Tykus rode up to them from behind, the Ironclad army close behind…and Xerxes and Sukri.
“Hey bitch,” Sukri called out, glaring at Camilla. She turned her gaze to Dio. “Asshole.” She leapt from Xerxes’ back, striding toward them. “Not so tough now, huh Dio?”
“Sukri?” Camilla inquired, eyeing the girl. “You chose well.”
“Go fuck yourself.”
“Calm down,” Dominus ordered. “Whatever your previous relationship, we’re allies now.”
“Speak for yourself,” Sukri retorted. “Camilla’s lapdog tried to kill Hunter and Xerxes.” She smirked. “How’d it feel getting your ass beat, Dio?”
Dio did not answer.
“The Svartálfar have greater numbers than I suspected,” Camilla told Dominus, ignoring the girl. “Zagamar must have anticipated our aerial surveillance. He may be hiding his true numbers underground.”
“If so, they’ll need a food supply chain,” Dominus reasoned. “There isn’t enough vegetation underground to feed a Svartálfar army.
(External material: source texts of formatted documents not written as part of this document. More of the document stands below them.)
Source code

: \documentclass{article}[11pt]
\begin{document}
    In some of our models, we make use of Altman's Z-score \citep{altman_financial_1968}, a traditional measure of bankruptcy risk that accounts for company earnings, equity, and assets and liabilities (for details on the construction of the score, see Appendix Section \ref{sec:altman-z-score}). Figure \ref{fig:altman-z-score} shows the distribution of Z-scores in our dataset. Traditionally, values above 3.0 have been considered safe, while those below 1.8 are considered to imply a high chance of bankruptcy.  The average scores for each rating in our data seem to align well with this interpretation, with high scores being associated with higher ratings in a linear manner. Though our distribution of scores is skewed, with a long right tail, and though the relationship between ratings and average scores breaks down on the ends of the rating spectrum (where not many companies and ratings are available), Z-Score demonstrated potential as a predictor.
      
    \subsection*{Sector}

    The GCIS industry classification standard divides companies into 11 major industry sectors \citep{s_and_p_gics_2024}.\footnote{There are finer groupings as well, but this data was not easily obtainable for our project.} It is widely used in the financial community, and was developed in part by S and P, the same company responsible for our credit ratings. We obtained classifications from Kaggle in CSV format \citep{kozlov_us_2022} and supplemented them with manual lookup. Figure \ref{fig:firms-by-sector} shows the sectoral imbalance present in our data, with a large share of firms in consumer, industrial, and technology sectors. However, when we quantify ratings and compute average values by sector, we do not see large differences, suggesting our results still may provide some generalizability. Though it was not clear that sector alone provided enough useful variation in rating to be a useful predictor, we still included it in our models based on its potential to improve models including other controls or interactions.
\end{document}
We should look for these supply chains.”
“I’ll tell the Kingdom of the Deep as soon as I get a chance,” Camilla replied sarcastically.
“So we may be facing larger numbers here than we expected,” Tykus interjected. “And they have the power to heal from terrible wounds.”
“We need to use fire,” Dominus said.
Footsteps approached, and Dominus saw a woman approaching them. A woman with that unforgettable brown leather uniform, the face of a skull embedded in her chest. She mock-saluted as she approached.
“Hey boss,” she greeted. “Hey former boss,” she added, nodding at Tykus. She passed by Sukri, making her way to Camilla and Dio. “Well well well,” she proclaimed, putting her hands on her hips. “Look who the cat dragged in.”